§ Task prompt:
Go to the line with "### Authorization" in the entries below and write out every line from there through the line with "The history behind", exactly and without pictures.

Input data Start Marker

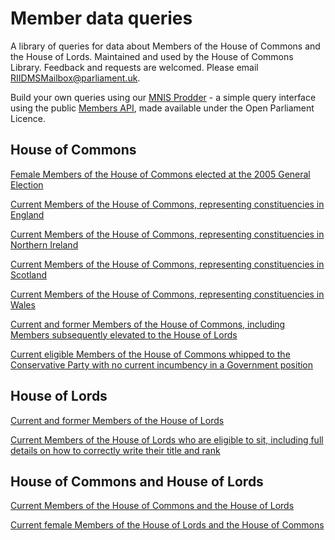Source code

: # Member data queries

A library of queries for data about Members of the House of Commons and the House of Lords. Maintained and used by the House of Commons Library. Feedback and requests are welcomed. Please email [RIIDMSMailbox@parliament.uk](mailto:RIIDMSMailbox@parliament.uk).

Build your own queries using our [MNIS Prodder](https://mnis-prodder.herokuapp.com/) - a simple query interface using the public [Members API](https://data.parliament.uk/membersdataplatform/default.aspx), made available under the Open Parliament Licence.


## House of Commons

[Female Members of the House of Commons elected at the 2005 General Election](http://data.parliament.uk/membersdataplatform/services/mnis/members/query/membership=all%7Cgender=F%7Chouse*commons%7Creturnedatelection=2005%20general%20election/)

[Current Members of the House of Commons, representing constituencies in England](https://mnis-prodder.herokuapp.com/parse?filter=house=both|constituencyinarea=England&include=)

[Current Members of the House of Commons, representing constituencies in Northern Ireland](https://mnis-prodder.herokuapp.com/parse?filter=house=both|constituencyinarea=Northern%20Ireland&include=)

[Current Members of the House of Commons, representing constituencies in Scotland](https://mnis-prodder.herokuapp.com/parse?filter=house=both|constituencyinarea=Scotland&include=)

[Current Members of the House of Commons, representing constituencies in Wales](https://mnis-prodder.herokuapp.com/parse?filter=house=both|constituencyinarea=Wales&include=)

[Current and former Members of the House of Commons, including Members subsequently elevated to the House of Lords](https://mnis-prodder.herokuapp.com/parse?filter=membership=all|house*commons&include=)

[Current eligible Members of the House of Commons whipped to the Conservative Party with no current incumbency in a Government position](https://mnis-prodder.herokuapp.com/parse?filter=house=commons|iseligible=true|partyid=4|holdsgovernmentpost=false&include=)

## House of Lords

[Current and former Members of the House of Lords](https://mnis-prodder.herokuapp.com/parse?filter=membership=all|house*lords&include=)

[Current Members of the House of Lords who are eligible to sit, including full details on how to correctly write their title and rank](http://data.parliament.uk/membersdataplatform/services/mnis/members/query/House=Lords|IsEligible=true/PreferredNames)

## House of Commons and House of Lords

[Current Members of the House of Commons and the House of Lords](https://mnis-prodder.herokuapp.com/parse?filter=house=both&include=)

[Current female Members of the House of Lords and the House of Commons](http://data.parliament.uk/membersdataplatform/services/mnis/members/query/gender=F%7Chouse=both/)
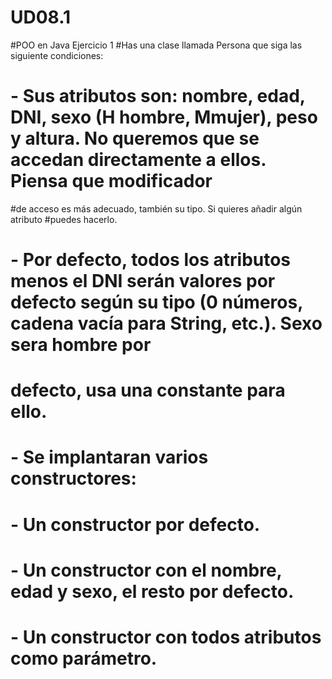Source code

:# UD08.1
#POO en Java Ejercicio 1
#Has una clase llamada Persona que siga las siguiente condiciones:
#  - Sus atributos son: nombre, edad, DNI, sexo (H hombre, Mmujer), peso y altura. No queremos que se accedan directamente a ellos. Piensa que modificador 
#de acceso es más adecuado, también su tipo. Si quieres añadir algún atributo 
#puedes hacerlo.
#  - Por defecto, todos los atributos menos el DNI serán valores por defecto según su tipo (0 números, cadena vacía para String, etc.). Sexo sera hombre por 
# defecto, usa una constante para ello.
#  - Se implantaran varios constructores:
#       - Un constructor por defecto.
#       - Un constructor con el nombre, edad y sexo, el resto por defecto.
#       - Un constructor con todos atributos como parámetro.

Input data End Marker
Input data Start Marker

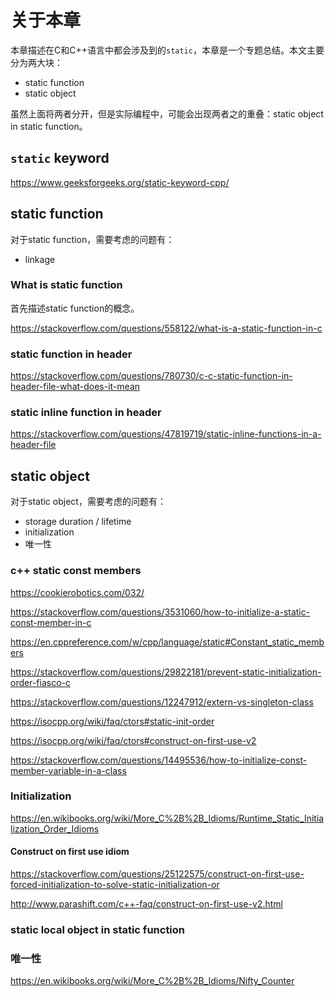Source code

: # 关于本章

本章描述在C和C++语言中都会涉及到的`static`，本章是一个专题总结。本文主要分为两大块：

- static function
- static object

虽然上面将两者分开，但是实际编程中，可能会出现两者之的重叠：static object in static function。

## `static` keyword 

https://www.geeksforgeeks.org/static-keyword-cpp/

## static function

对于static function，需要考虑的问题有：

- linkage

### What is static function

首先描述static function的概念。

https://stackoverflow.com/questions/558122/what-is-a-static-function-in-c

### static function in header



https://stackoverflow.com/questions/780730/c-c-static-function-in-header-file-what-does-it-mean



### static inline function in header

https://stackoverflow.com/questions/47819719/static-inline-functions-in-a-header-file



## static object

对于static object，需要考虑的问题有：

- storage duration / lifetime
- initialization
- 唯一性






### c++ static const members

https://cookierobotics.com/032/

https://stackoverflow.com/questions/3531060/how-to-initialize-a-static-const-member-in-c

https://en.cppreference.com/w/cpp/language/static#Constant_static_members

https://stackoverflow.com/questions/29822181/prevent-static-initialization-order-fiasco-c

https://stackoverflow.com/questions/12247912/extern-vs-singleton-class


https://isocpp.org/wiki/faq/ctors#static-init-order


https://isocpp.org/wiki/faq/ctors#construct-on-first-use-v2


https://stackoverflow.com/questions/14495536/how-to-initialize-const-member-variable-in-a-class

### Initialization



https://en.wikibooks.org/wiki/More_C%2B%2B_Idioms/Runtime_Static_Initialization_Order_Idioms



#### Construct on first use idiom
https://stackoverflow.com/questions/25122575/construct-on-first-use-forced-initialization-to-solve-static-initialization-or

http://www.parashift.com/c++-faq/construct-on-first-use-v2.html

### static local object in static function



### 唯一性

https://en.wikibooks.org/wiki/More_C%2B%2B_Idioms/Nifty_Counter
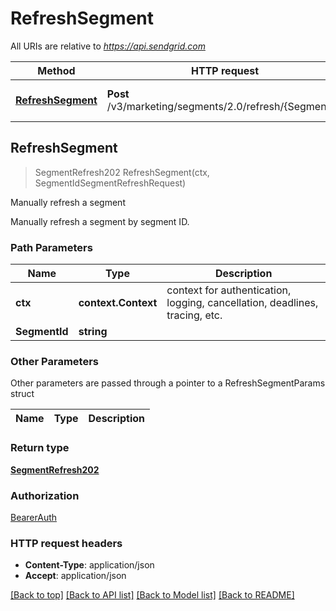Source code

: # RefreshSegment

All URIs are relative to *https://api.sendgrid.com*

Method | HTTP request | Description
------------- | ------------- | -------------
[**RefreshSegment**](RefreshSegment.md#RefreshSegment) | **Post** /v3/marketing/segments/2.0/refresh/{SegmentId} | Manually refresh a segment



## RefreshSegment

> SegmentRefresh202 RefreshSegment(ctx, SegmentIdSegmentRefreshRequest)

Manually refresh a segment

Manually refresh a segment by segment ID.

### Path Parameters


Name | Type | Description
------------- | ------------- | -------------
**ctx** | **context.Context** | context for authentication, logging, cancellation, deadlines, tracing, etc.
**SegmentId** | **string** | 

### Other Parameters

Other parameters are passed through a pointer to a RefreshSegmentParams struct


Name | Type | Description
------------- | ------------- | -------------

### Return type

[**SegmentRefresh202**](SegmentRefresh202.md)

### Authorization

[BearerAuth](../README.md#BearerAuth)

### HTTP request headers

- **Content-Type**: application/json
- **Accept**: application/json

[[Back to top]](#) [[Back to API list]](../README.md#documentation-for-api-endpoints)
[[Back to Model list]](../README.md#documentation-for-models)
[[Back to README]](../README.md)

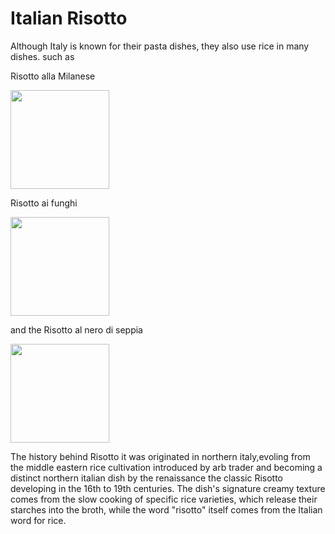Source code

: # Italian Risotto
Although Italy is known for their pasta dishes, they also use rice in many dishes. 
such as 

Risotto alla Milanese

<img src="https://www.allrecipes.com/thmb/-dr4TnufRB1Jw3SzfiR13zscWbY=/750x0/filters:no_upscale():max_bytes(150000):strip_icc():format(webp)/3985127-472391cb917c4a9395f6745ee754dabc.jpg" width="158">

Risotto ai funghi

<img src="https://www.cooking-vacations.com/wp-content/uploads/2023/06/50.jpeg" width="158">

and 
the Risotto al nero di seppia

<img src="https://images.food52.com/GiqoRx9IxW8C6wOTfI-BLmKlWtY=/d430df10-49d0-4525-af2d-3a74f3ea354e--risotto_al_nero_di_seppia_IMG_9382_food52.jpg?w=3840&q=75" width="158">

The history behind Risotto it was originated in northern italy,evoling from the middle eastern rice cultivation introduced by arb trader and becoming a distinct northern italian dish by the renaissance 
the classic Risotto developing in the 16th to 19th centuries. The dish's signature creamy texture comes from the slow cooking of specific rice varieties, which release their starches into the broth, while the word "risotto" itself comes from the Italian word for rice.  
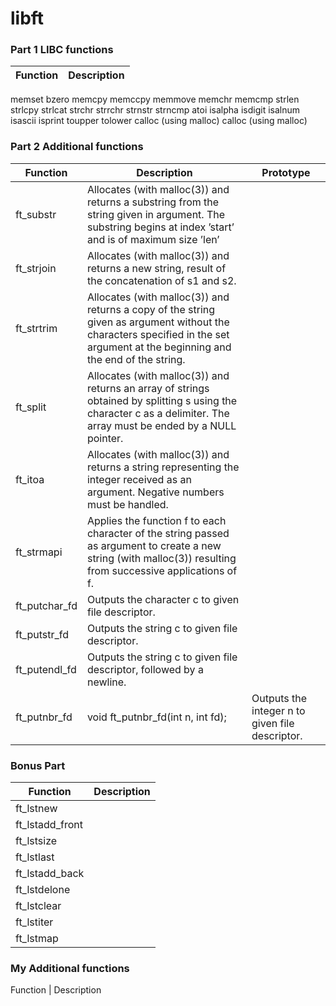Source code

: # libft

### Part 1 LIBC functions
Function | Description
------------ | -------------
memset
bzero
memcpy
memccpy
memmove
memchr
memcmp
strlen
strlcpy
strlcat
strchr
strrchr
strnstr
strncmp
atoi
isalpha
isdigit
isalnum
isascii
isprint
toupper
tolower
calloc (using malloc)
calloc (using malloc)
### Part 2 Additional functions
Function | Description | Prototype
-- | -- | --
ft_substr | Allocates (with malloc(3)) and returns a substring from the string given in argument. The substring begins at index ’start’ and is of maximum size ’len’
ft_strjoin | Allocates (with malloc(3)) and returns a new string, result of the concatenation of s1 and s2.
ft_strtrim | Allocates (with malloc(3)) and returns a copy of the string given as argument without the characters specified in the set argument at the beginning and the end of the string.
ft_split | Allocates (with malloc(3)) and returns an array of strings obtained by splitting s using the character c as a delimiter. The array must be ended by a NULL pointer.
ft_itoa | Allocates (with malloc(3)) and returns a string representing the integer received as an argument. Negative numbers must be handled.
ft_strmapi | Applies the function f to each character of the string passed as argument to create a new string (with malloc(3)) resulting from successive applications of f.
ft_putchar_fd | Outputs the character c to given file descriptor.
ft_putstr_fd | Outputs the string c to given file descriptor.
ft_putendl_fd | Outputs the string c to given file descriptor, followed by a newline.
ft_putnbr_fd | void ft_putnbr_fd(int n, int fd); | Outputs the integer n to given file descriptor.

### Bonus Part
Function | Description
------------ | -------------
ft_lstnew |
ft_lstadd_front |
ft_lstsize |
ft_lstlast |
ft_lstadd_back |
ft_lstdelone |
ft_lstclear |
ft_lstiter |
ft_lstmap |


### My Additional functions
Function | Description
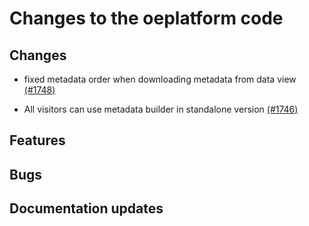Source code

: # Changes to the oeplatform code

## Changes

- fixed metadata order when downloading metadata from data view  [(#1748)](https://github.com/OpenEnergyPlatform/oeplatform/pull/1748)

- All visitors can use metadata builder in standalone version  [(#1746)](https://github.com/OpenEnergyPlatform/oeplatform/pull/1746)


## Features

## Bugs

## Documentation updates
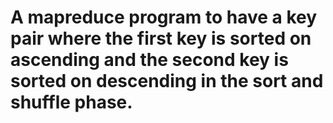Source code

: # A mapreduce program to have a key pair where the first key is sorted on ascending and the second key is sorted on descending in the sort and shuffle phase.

Input data End Marker
Input data Start Marker

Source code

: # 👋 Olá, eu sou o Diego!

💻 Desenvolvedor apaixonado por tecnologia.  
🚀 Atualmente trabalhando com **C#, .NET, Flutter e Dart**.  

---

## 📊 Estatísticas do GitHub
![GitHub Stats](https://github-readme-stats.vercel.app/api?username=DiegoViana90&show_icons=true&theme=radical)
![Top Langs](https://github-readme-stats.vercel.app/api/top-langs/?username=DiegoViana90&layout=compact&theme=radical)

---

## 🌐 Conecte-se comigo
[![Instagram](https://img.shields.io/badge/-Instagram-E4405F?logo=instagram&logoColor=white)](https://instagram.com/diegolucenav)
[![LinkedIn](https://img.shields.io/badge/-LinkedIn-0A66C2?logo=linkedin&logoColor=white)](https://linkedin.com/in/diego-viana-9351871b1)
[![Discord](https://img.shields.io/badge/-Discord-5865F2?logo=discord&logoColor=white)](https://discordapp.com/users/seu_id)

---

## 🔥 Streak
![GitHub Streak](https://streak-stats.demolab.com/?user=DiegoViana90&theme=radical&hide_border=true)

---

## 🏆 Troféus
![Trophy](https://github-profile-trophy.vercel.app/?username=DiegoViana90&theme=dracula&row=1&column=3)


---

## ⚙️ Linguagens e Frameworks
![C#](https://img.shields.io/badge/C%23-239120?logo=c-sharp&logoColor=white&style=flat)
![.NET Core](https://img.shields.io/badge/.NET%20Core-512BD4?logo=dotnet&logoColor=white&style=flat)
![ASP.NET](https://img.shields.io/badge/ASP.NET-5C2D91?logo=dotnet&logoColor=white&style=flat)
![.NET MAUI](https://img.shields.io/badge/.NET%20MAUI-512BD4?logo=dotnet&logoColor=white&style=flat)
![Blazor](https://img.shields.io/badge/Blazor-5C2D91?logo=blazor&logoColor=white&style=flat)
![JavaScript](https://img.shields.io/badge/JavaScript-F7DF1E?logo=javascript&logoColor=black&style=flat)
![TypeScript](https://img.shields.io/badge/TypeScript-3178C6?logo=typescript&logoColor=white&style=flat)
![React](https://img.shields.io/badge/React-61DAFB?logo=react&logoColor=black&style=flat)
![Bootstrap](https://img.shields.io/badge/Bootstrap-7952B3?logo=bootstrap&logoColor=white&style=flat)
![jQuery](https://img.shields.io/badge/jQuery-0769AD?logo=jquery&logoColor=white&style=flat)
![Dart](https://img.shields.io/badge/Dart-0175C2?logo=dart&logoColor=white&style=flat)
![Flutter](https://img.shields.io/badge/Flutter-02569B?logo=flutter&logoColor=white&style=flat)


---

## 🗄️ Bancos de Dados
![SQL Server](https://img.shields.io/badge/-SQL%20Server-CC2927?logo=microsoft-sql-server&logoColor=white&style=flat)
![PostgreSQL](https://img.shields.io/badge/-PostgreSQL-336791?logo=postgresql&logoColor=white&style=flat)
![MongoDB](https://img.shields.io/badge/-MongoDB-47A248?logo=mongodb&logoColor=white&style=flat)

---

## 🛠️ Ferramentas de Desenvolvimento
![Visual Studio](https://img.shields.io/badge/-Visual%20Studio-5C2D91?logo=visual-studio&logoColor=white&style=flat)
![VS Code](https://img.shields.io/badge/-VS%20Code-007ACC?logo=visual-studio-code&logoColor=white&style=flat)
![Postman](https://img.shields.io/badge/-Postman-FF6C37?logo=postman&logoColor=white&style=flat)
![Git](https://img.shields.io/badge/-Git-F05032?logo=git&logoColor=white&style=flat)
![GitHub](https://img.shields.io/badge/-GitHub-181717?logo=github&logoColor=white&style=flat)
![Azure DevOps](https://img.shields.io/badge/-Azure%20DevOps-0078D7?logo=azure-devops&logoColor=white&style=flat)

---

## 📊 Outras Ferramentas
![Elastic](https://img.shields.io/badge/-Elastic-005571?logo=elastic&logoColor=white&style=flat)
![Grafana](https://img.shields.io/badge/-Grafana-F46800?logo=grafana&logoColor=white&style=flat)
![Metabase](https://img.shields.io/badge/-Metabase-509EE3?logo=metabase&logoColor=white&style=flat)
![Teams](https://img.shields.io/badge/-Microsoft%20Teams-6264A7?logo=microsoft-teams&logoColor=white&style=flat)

Input data End Marker

§ Output:
### Authorization

[BearerAuth](../README.md#BearerAuth)

### HTTP request headers

- **Content-Type**: application/json
- **Accept**: application/json

[[Back to top]](#) [[Back to API list]](../README.md#documentation-for-api-endpoints)
[[Back to Model list]](../README.md#documentation-for-models)
[[Back to README]](../README.md)

Source code

: # Italian Risotto
Although Italy is known for their pasta dishes, they also use rice in many dishes. 
such as 

Risotto alla Milanese

<img src="https://www.allrecipes.com/thmb/-dr4TnufRB1Jw3SzfiR13zscWbY=/750x0/filters:no_upscale():max_bytes(150000):strip_icc():format(webp)/3985127-472391cb917c4a9395f6745ee754dabc.jpg" width="158">

Risotto ai funghi

<img src="https://www.cooking-vacations.com/wp-content/uploads/2023/06/50.jpeg" width="158">

and 
the Risotto al nero di seppia

<img src="https://images.food52.com/GiqoRx9IxW8C6wOTfI-BLmKlWtY=/d430df10-49d0-4525-af2d-3a74f3ea354e--risotto_al_nero_di_seppia_IMG_9382_food52.jpg?w=3840&q=75" width="158">

The history behind Risotto it was originated in northern italy,evoling from the middle eastern rice cultivation introduced by arb trader and becoming a distinct northern italian dish by the renaissance 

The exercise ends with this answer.